Ella turned after all. Gripped the stair railing for balance. Hector stood tall in the doorway, sturdy and wiry and remarkably still. His face was heavy with fatigue. Nellie had wandered over and now stared in sleepy curiosity from between his legs. Yawning, showing off a set of small, sharp teeth. Hector braced one hand on the door frame and waited for her.
“So it’s like this,” she said. “I left my husband three weeks ago because I caught him having sex with a prostitute.”
ACT II
We Come to an
Understanding
(of sorts)
1
NOW THE B&O branch line into River Junction runs a passenger train but once a day, and even so I find myself in possession of a carriage nearly empty, except for a middle-aged woman in widow’s weeds who stares through the window the entire journey, though a book lies open in her lap.
I don’t blame the folks who aren’t present. Why should you travel into the frigid crook between two godforsaken mountains in the middle of far western Maryland in the middle of winter, unless you have urgent business calling you there? No reason at all. Like the widow, I observe the passing drifts of snow, the pastures all tucked under smooth white blankets, the gray horizon bleeding into the gray sky, the mounting hills and the small, broken-down houses huddled between them, and I cannot raise the slightest whiff of longing.
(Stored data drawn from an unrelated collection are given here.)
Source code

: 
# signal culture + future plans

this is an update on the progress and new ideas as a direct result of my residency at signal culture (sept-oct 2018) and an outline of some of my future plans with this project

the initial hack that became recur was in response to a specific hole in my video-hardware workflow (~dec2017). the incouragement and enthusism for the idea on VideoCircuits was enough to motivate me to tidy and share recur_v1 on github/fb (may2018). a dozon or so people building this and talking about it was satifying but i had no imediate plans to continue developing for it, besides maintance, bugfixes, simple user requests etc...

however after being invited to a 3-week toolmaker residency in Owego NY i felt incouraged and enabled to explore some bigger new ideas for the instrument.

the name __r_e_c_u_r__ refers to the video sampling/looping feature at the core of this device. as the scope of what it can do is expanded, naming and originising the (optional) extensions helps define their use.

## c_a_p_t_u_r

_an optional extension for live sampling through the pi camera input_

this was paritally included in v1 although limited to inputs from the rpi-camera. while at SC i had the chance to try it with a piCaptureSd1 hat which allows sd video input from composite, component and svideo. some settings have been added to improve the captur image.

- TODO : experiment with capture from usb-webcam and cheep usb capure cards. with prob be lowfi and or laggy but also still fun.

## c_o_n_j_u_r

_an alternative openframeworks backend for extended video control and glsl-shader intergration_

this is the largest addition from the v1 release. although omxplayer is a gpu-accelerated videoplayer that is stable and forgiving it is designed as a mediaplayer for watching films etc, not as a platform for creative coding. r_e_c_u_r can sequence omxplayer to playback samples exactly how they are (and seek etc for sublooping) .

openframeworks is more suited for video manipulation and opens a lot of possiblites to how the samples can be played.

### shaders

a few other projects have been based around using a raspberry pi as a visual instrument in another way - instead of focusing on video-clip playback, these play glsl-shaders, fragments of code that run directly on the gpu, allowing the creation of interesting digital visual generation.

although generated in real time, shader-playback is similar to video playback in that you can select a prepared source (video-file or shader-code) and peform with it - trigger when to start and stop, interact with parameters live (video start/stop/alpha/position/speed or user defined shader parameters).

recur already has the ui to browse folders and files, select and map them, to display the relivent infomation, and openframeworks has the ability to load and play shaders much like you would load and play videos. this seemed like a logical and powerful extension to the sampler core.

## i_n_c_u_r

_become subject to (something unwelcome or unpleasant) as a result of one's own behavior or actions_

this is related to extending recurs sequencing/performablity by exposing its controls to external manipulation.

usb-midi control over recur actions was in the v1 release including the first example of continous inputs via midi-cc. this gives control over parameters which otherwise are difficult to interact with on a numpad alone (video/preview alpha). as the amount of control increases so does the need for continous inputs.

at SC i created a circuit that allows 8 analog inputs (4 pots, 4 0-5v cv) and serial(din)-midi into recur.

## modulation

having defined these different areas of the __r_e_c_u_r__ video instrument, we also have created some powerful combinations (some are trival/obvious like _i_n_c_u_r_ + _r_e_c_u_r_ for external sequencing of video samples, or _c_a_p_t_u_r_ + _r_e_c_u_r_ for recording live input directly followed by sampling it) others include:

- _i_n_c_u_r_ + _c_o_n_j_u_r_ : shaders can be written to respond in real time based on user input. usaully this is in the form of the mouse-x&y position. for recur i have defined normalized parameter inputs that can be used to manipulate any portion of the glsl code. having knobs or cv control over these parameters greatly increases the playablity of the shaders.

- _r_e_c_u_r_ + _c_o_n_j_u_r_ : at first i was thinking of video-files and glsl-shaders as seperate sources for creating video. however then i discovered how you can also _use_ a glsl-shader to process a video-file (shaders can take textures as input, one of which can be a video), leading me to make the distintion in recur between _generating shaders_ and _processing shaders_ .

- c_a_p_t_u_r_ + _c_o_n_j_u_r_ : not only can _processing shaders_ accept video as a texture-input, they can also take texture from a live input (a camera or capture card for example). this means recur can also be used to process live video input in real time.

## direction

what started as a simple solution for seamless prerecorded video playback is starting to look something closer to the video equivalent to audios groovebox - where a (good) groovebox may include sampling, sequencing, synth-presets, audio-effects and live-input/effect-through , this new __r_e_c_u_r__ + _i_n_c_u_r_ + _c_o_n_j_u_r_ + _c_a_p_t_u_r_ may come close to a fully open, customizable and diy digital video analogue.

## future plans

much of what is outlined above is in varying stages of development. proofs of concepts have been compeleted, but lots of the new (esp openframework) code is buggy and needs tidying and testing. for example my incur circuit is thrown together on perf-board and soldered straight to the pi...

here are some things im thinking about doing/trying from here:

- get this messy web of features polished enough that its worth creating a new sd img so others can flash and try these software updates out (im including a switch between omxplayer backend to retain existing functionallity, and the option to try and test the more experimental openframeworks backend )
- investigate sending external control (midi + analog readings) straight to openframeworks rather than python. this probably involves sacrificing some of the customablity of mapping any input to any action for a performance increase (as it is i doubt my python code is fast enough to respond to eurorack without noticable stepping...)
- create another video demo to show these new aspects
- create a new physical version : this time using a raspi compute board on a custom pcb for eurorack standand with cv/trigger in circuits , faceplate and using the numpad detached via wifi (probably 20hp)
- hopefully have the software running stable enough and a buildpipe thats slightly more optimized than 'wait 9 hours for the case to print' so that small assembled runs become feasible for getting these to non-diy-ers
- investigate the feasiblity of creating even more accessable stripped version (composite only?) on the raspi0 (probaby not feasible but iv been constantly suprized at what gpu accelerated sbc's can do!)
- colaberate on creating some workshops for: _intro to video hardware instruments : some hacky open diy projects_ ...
Just a sick weight growing in my stomach, fed by the rattle of wheels and sight of the smoke trailing from all those lonely chimneys. The smell of burning Pennsylvania anthracite.
2
THE LAST time I saw my mother, she lay in bed. She spent a lot of time in bed, my mother, with one thing or another. Nine and a half months after marrying Duke Kelly, she heaved out ten pounds of Johnnie from between her narrow hips, and she never really was the same after that. Not that Duke seemed to care much about Mama’s state of health, I guess, because she went on to whelp three more boys, one after another, like a crumbling sausage factory that somehow continues to churn out sausages, and then twin girls who died a month later, and then—well, I lost track by then, because I was mostly at the convent, getting an education. All I know is that she kept falling sick, which is the name we give to a miscarriage out here in the country, and lastly had another girl the year I started college. That’s Patsy. She’ll be rising five years old now, if she’s made it this far. My baby sister. Anyhow. The last time I saw Mama, she was sitting up in bed, nursing wee Patsy, and when I told her I was quitting college and running off to New York City right that very morning, she didn’t even look up. Didn’t even meet my eye. Just brushed back a bit of limp hair from her temple and told me not to be getting myself in trouble, and I thought, You’re one to talk, not in a sour vein but rather a pitying one. I asked if I could hold Patsy and say good-bye, and she said no, baby’s nursing, so I just leaned over and kissed Patsy’s velvet crown and then Mama’s temple, and breathed in the scent of milk and skin. And I said I’ll be going now, and funny thing, when I straightened up my eyes I found the window, and right through the middle of that dirty square marched Duke himself, doing something to the buttons of his trousers, and I turned away so Mama wouldn’t see my face. And you may be sure I departed the premises directly that minute, carrying my little carpetbag in one hand and my coat in the other, running out the front door so he wouldn’t spot me. Heat rising from the grass. Train whistle crying down the tracks. Sent my address two weeks later not to Mama but to Johnnie, because Duke always opens Mama’s mail but doesn’t give much damn about any business of Johnnie’s.